RECORDS SUPPLIED
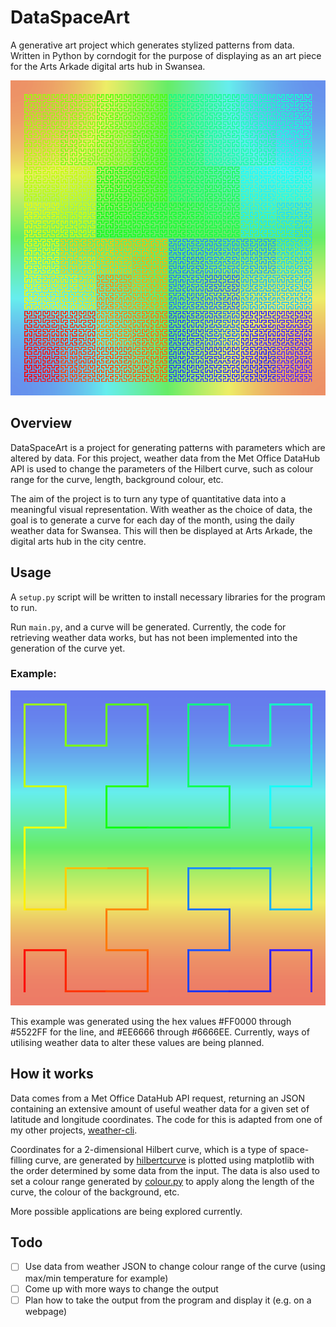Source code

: # DataSpaceArt
A generative art project which generates stylized patterns from data. Written in Python by corndogit for the purpose of
displaying as an art piece for the Arts Arkade digital arts hub in Swansea.  

![fig1](.github/img/fig1.png)  

## Overview
DataSpaceArt is a project for generating patterns with parameters which are altered by data. For this project, weather 
data from the Met Office DataHub API is used to change the parameters of the Hilbert curve, such as colour range for the curve,
length, background colour, etc.    

The aim of the project is to turn any type of quantitative data into a meaningful visual representation. With weather as
the choice of data, the goal is to generate a curve for each day of the month, using the daily weather data for Swansea.
This will then be displayed at Arts Arkade, the digital arts hub in the city centre.  

## Usage  
A `setup.py` script will be written to install necessary libraries for the program to run.  

Run `main.py`, and a curve will be generated. Currently, the code for retrieving weather data works, but has not been
implemented into the generation of the curve yet.

### Example:  

![example2](.github/img/fig2.png)  

This example was generated using the hex values #FF0000 through #5522FF for the line, and #EE6666 through #6666EE.
Currently, ways of utilising weather data to alter these values are being planned.

## How it works  
Data comes from a Met Office DataHub API request, returning an JSON containing an extensive
amount of useful weather data for a given set of latitude and longitude coordinates. The code for this is adapted from
one of my other projects, [weather-cli](https://github.com/corndogit/weather-cli).  

Coordinates for a 2-dimensional Hilbert curve, which is a type of space-filling curve, are generated by 
[hilbertcurve](https://github.com/galtay/hilbertcurve) is plotted using matplotlib with the order determined by some data from 
the input. The data is also used to set a colour range generated by [colour.py](https://github.com/vaab/colour) 
to apply along the length of the curve, the colour of the background, etc.  

More possible applications are being explored currently.
## Todo
- [ ] Use data from weather JSON to change colour range of the curve (using max/min temperature for example)
- [ ] Come up with more ways to change the output 
- [ ] Plan how to take the output from the program and display it (e.g. on a webpage)
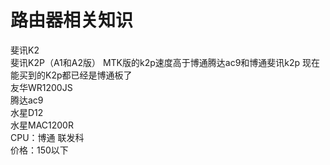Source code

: # 路由器相关知识
斐讯K2
<br/>
斐讯K2P（A1和A2版） MTK版的k2p速度高于博通腾达ac9和博通斐讯k2p 现在能买到的K2p都已经是博通板了
<br/>
友华WR1200JS
<br/>
腾达ac9
<br/>
水星D12
<br/>
水星MAC1200R
<br/>
CPU：博通 联发科
<br/>
价格：150以下
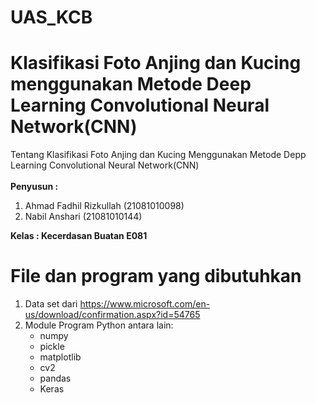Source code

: # UAS_KCB
# Klasifikasi Foto Anjing dan Kucing menggunakan Metode Deep Learning Convolutional Neural Network(CNN)
Tentang Klasifikasi Foto Anjing dan Kucing Menggunakan Metode Depp Learning Convolutional Neural Network(CNN)<br><br>
<b>Penyusun :</b>
1. Ahmad Fadhil Rizkullah (21081010098) <br>
2. Nabil Anshari (21081010144)<br>
 
<b> Kelas : Kecerdasan Buatan E081</b><br>
  

# File dan program yang dibutuhkan
1. Data set dari https://www.microsoft.com/en-us/download/confirmation.aspx?id=54765 <br>
2. Module Program Python antara lain: <br>
    - numpy <br>
    - pickle <br>
    - matplotlib <br>
    - cv2 <br>
    - pandas <br>
    - Keras <br>


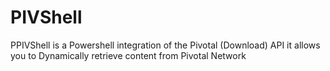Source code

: # PIVShell
PPIVShell is a Powershell integration of the Pivotal (Download) API
it allows you to Dynamically retrieve content from Pivotal Network

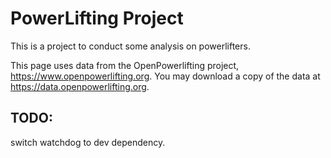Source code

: # PowerLifting Project

This is a project to conduct some analysis on powerlifters.

This page uses data from the OpenPowerlifting project, https://www.openpowerlifting.org.
You may download a copy of the data at https://data.openpowerlifting.org.


## TODO:

switch watchdog to dev dependency.
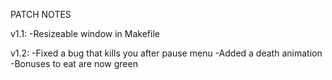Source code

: PATCH NOTES

v1.1:	-Resizeable window in Makefile

v1.2:	-Fixed a bug that kills you after pause menu
	-Added a death animation
	-Bonuses to eat are now green
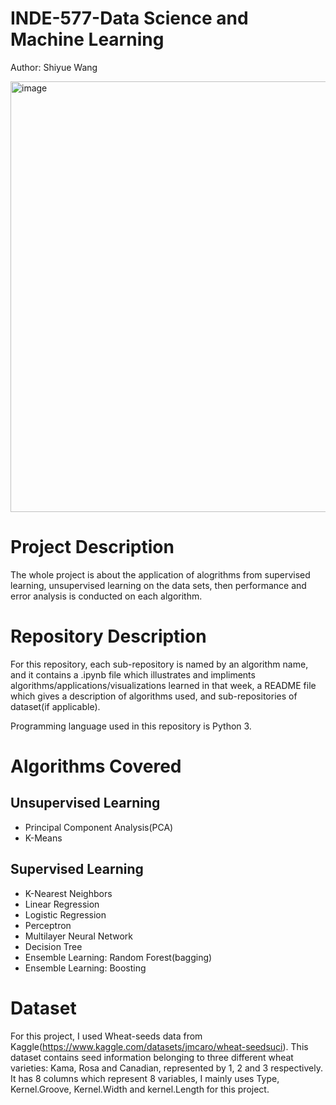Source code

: # INDE-577-Data Science and Machine Learning
Author: Shiyue Wang

<img width="689" alt="image" src="https://user-images.githubusercontent.com/119746917/205448698-7b5e9901-95b6-4b23-b67d-199c5190d5d6.png">


# Project Description
The whole project is about the application of alogrithms from supervised learning, unsupervised learning on the data sets, then performance and error analysis is conducted on each algorithm.
# Repository Description
For this repository, each sub-repository is named by an algorithm name, and it contains a .ipynb file which illustrates and impliments algorithms/applications/visualizations learned in that week, a README file which gives a description of algorithms used, and sub-repositories of dataset(if applicable).

Programming language used in this repository is Python 3.

# Algorithms Covered
## Unsupervised Learning
* Principal Component Analysis(PCA)
* K-Means
## Supervised Learning
* K-Nearest Neighbors
* Linear Regression
* Logistic Regression
* Perceptron
* Multilayer Neural Network
* Decision Tree
* Ensemble Learning: Random Forest(bagging)
* Ensemble Learning: Boosting

# Dataset
For this project, I used Wheat-seeds data from Kaggle(https://www.kaggle.com/datasets/jmcaro/wheat-seedsuci).
This dataset contains seed information belonging to three different wheat varieties: Kama, Rosa and Canadian, 
represented by 1, 2 and 3 respectively. It has 8 columns which represent 8 variables, I mainly uses Type, Kernel.Groove, Kernel.Width and kernel.Length for this project.
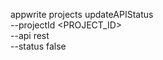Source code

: appwrite projects updateAPIStatus \
        --projectId <PROJECT_ID> \
        --api rest \
        --status false
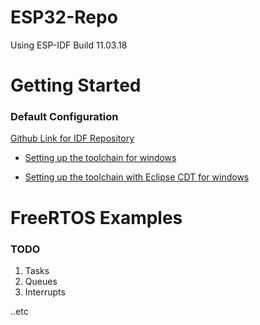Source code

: # ESP32-Repo

Using ESP-IDF Build 11.03.18

# Getting Started

### Default Configuration

[Github Link for IDF Repository](https://github.com/espressif/esp-idf)

* [Setting up the toolchain for windows](https://esp-idf.readthedocs.io/en/latest/get-started/windows-setup.html)

* [Setting up the toolchain with Eclipse CDT for windows](https://esp-idf.readthedocs.io/en/v2.0/eclipse-setup-windows.html#eclipse-windows-setup)


# FreeRTOS Examples

### TODO

1. Tasks
2. Queues
3. Interrupts

..etc
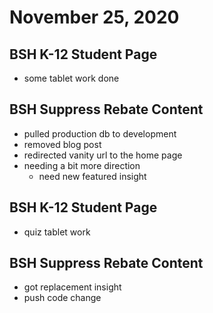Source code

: # November 25, 2020

## BSH K-12 Student Page
- some tablet work done

## BSH Suppress Rebate Content
- pulled production db to development
- removed blog post
- redirected vanity url to the home page
- needing a bit more direction
  - need new featured insight

## BSH K-12 Student Page
- quiz tablet work

## BSH Suppress Rebate Content
- got replacement insight
- push code change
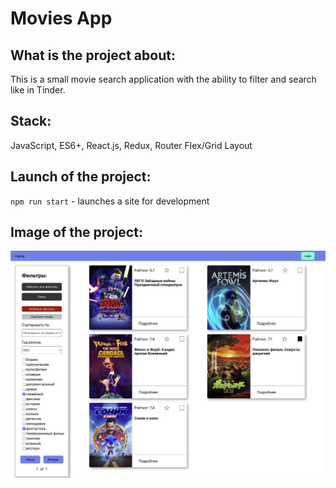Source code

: # Movies App
## What is the project about: 
This is a small movie search application with the ability to filter and search like in Tinder.
## Stack:
JavaScript, ES6+, React.js, Redux, Router
Flex/Grid Layout
## Launch of the project:
<code>npm run start</code> - launches a site for development
## Image of the project:
![Image of project](/public/preview.png)
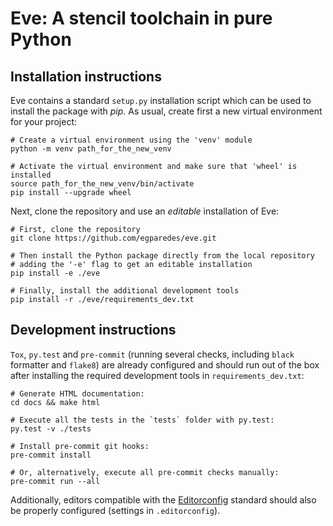 Eve: A stencil toolchain in pure Python
=======================================

Installation instructions
-------------------------

Eve contains a standard `setup.py` installation script which can be
used to install the package with *pip*. As usual, create first a new
virtual environment for your project:

    # Create a virtual environment using the 'venv' module
    python -m venv path_for_the_new_venv

    # Activate the virtual environment and make sure that 'wheel' is installed
    source path_for_the_new_venv/bin/activate
    pip install --upgrade wheel


Next, clone the repository and use an _editable_ installation of Eve:

    # First, clone the repository
    git clone https://github.com/egparedes/eve.git

    # Then install the Python package directly from the local repository
    # adding the '-e' flag to get an editable installation
    pip install -e ./eve

    # Finally, install the additional development tools
    pip install -r ./eve/requirements_dev.txt


Development instructions
-------------------------

`Tox`, `py.test` and `pre-commit` (running several checks, including `black` formatter and `flake8`) are already configured and should run out of the box after installing the required development tools in `requirements_dev.txt`:

    # Generate HTML documentation:
    cd docs && make html

    # Execute all the tests in the `tests` folder with py.test:
    py.test -v ./tests

    # Install pre-commit git hooks:
    pre-commit install

    # Or, alternatively, execute all pre-commit checks manually:
    pre-commit run --all

Additionally, editors compatible with the [Editorconfig](http://editorconfig.org) standard should also be properly configured (settings in `.editorconfig`).
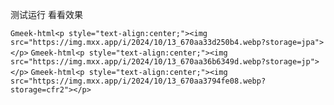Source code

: 测试运行
看看效果

`Gmeek-html<p style="text-align:center;"><img src="https://img.mxx.app/i/2024/10/13_670aa33d250b4.webp?storage=jpa"></p>`
`Gmeek-html<p style="text-align:center;"><img src="https://img.mxx.app/i/2024/10/13_670aa36b6349d.webp?storage=jp"></p>`
`Gmeek-html<p style="text-align:center;"><img src="https://img.mxx.app/i/2024/10/13_670aa3794fe08.webp?storage=cfr2"></p>`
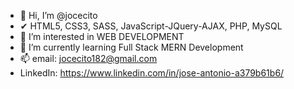 - 👋 Hi, I’m @jocecito
- ✔ HTML5, CSS3, SASS, JavaScript-JQuery-AJAX, PHP, MySQL
- 👀 I’m interested in WEB DEVELOPMENT 
- 🌱 I’m currently learning Full Stack MERN Development 
- 📫 email: jocecito182@gmail.com
- LinkedIn: https://www.linkedin.com/in/jose-antonio-a379b61b6/
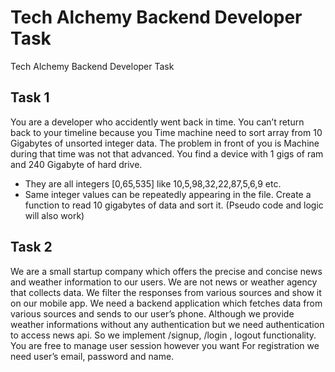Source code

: # Tech Alchemy Backend Developer Task
Tech Alchemy Backend Developer Task


## Task 1
You are a developer who accidently went back in time. You can’t return back to your timeline
because you Time machine need to sort array from 10 Gigabytes of unsorted integer data. The
problem in front of you is Machine during that time was not that advanced. You find a device with 1
gigs of ram and 240 Gigabyte of hard drive.
- They are all integers [0,65,535] like 10,5,98,32,22,87,5,6,9 etc.
- Same integer values can be repeatedly appearing in the file.
Create a function to read 10 gigabytes of data and sort it. (Pseudo code and logic will also work)

## Task 2
We are a small startup company which offers the precise and concise news and weather information
to our users. We are not news or weather agency that collects data. We filter the responses from
various sources and show it on our mobile app. We need a backend application which fetches data
from various sources and sends to our user’s phone.
Although we provide weather informations without any authentication but we need authentication
to access news api.
So we implement /signup, /login , logout functionality. You are free to manage user session however
you want
For registration we need user’s email, password and name.
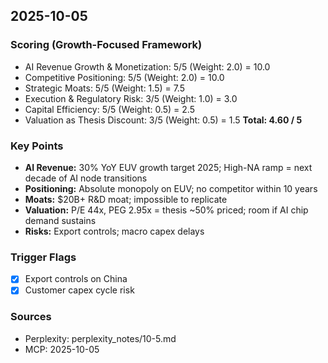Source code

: ## 2025-10-05

### Scoring (Growth-Focused Framework)
- AI Revenue Growth & Monetization: 5/5 (Weight: 2.0) = 10.0
- Competitive Positioning: 5/5 (Weight: 2.0) = 10.0
- Strategic Moats: 5/5 (Weight: 1.5) = 7.5
- Execution & Regulatory Risk: 3/5 (Weight: 1.0) = 3.0
- Capital Efficiency: 5/5 (Weight: 0.5) = 2.5
- Valuation as Thesis Discount: 3/5 (Weight: 0.5) = 1.5
**Total: 4.60 / 5**

### Key Points
- **AI Revenue:** 30% YoY EUV growth target 2025; High-NA ramp = next decade of AI node transitions
- **Positioning:** Absolute monopoly on EUV; no competitor within 10 years
- **Moats:** $20B+ R&D moat; impossible to replicate
- **Valuation:** P/E 44x, PEG 2.95x = thesis ~50% priced; room if AI chip demand sustains
- **Risks:** Export controls; macro capex delays

### Trigger Flags
- [x] Export controls on China
- [x] Customer capex cycle risk

### Sources
- Perplexity: perplexity_notes/10-5.md
- MCP: 2025-10-05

EXERCISE REQUIREMENTS
Output only the lines from the start of the data through the line that holds "## Overview". Keep them exact and leave the pictures out.

RESPONSE TO THE TASK
Source code

: # DataSpaceArt
A generative art project which generates stylized patterns from data. Written in Python by corndogit for the purpose of
displaying as an art piece for the Arts Arkade digital arts hub in Swansea.  

![fig1](.github/img/fig1.png)  

## Overview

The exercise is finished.